16/06/2026
SERVICIO DIOCESANO DE COMUNICACIÓN
La Conferencia Episcopal Española ha realizado una valoración muy positiva del viaje apostólico del papa León XIV a España, celebrado del 6 al 12 de junio, y ha subrayado que el éxito de esta histórica visita ha sido posible gracias a la implicación de toda la sociedad española, desde las distintas administraciones públicas hasta miles de voluntarios, benefactores y ciudadanos.
Durante una rueda de prensa celebrada este martes, 16 de junio, el presidente de la Conferencia Episcopal Española y del Comité Nacional Organizador, Mons. Luis Argüello, agradeció al Santo Padre su visita y reconoció la acogida dispensada por el pueblo español. Asimismo, puso en valor el trabajo desarrollado por las diócesis, las instituciones públicas, los cuerpos y fuerzas de seguridad y los medios de comunicación.
“El viaje ha tenido un corazón que es ver la evangelización de la Iglesia en acto: la Palabra ha sido proclamada, la liturgia ha sido celebrada y la caridad exaltada”, afirmó Mons. Argüello, quien destacó que León XIV ha invitado a “mirar a la cruz, una cruz iluminada” y a afrontar las grandes cuestiones del hombre contemporáneo.
El presidente de la CEE recordó además una de las últimas indicaciones que el Pontífice dirigió a la Iglesia en España: “Ahora os toca a vosotros”, una llamada a convertir las emociones vividas durante estos días en un compromiso concreto. “Transformar la emoción en virtud. Que el afecto y la razón se hagan compromiso”, señaló.
Según la primera valoración realizada por el Comité Nacional, el viaje apostólico de León XIV ha despertado “una ola de esperanza” en la sociedad española. Más de 2,5 millones de personas participaron en los 21 actos celebrados durante las cuatro etapas del viaje, que llevó al Papa a las diócesis de Madrid, Barcelona, San Feliú de Llobregat, Canarias y San Cristóbal de La Laguna.
En seis días, el Santo Padre recorrió más de 2.500 kilómetros y pronunció 23 intervenciones, ante una cobertura informativa que reunió a más de 5.800 periodistas acreditados. Además, cerca de 25.400 agentes de las Fuerzas y Cuerpos de Seguridad del Estado, junto con unos 2.000 efectivos y equipos de emergencias y asistencia sanitaria, velaron por el buen desarrollo de los actos.
Más de 25.000 voluntarios colaboraron en la atención a los peregrinos y el viaje se desarrolló sin incidentes, en un contexto de alerta antiterrorista reforzada.
La visita de León XIV dejó además varios acontecimientos sin precedentes en España. Fue la primera vez que un Papa intervino ante las Cortes Generales, celebró la solemnidad del Corpus Christi en el país, visitó un centro penitenciario español y viajó a las Islas Canarias.
Durante estos días, el Santo Padre abordó cuestiones como la dignidad de la persona, la soledad, la salud mental, la pobreza, la realidad penitenciaria, las migraciones y el diálogo con el mundo contemporáneo. Entre las frases más recordadas de su viaje figuran llamamientos como “¡Sed humanos!”, “Dios no nos abandona”, “El pasado no condena el futuro” o “El amor de Dios no conoce fronteras”
Por su parte, el coordinador nacional del viaje, Yago de la Cierva, destacó la excelente colaboración de las administraciones públicas y agradeció la implicación de numerosas instituciones y benefactores. Asimismo, resaltó el trabajo realizado por los medios de comunicación para llevar las imágenes y mensajes del Papa a todo el mundo.

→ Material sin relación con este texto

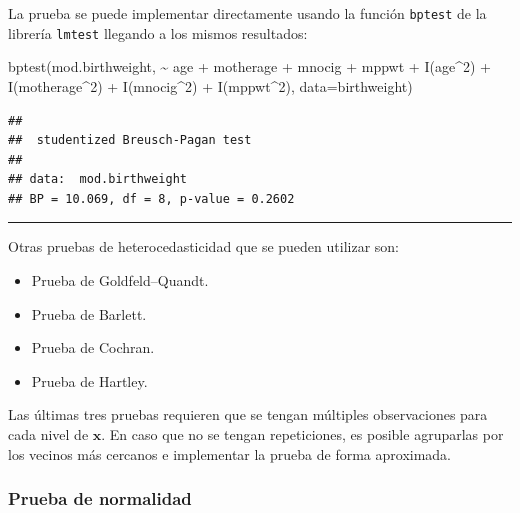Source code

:\documentclass[
]{article}
\newenvironment{Shaded}{\begin{snugshade}}{\end{snugshade}}
\newcommand{\AttributeTok}[1]{\textcolor[rgb]{0.77,0.63,0.00}{#1}}
\newcommand{\DecValTok}[1]{\textcolor[rgb]{0.00,0.00,0.81}{#1}}
\newcommand{\FunctionTok}[1]{\textcolor[rgb]{0.00,0.00,0.00}{#1}}
\newcommand{\NormalTok}[1]{#1}
\newcommand{\SpecialCharTok}[1]{\textcolor[rgb]{0.00,0.00,0.00}{#1}}
\providecommand{\tightlist}{%
  \setlength{\itemsep}{0pt}\setlength{\parskip}{0pt}}
\begin{document}
La prueba se puede implementar directamente usando la función \texttt{bptest} de la librería \texttt{lmtest} llegando a los mismos resultados:

\begin{Shaded}
\begin{Highlighting}[]
\FunctionTok{bptest}\NormalTok{(mod.birthweight, }\SpecialCharTok{\textasciitilde{}}\NormalTok{ age }\SpecialCharTok{+}\NormalTok{ motherage }\SpecialCharTok{+}\NormalTok{ mnocig }\SpecialCharTok{+}\NormalTok{ mppwt }\SpecialCharTok{+}
                           \FunctionTok{I}\NormalTok{(age}\SpecialCharTok{\^{}}\DecValTok{2}\NormalTok{) }\SpecialCharTok{+} \FunctionTok{I}\NormalTok{(motherage}\SpecialCharTok{\^{}}\DecValTok{2}\NormalTok{) }\SpecialCharTok{+} \FunctionTok{I}\NormalTok{(mnocig}\SpecialCharTok{\^{}}\DecValTok{2}\NormalTok{) }\SpecialCharTok{+} \FunctionTok{I}\NormalTok{(mppwt}\SpecialCharTok{\^{}}\DecValTok{2}\NormalTok{), }
                         \AttributeTok{data=}\NormalTok{birthweight)}
\end{Highlighting}
\end{Shaded}

\begin{verbatim}
## 
##  studentized Breusch-Pagan test
## 
## data:  mod.birthweight
## BP = 10.069, df = 8, p-value = 0.2602
\end{verbatim}

\rule{\textwidth}{0.4pt}

Otras pruebas de heterocedasticidad que se pueden utilizar son:

\begin{itemize}
\tightlist
\item
  Prueba de Goldfeld--Quandt.
\item
  Prueba de Barlett.
\item
  Prueba de Cochran.
\item
  Prueba de Hartley.
\end{itemize}

Las últimas tres pruebas requieren que se tengan múltiples observaciones para cada nivel de \(\boldsymbol x\). En caso que no se tengan repeticiones, es posible agruparlas por los vecinos más cercanos e implementar la prueba de forma aproximada.

\hypertarget{prueba-de-normalidad}{%
\subsubsection{Prueba de normalidad}\label{prueba-de-normalidad}}
\end{document}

El vicesecretario para Asuntos Económicos de la Conferencia Episcopal Española, Fernando Giménez Barriocanal, se mostró “sorprendido y conmovido” por la experiencia vivida y aseguró que “lo importante es que, gracias a todos, León XIV ha podido llegar al corazón de tantos”.

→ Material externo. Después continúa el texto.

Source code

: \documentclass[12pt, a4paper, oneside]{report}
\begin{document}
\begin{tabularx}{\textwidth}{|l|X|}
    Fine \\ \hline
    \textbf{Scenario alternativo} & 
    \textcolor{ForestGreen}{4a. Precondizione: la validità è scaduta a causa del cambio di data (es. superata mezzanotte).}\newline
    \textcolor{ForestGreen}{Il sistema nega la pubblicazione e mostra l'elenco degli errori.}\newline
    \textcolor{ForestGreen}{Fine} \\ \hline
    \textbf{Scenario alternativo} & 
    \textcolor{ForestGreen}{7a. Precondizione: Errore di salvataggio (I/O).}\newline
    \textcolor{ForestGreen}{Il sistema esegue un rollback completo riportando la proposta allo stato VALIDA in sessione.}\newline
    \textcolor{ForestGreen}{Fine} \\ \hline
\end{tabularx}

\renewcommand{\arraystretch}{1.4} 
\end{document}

Más de 300 peregrinos de la Diócesis de Salamanca participaron también en algunos de los actos del viaje apostólico, especialmente en la vigilia de oración con los jóvenes y en la celebración eucarística del Corpus Christi en Madrid, uniéndose a millones de fieles que acompañaron al Papa durante una semana que, en palabras del Comité Nacional, ha dejado “una ola de esperanza” en la Iglesia y en la sociedad española.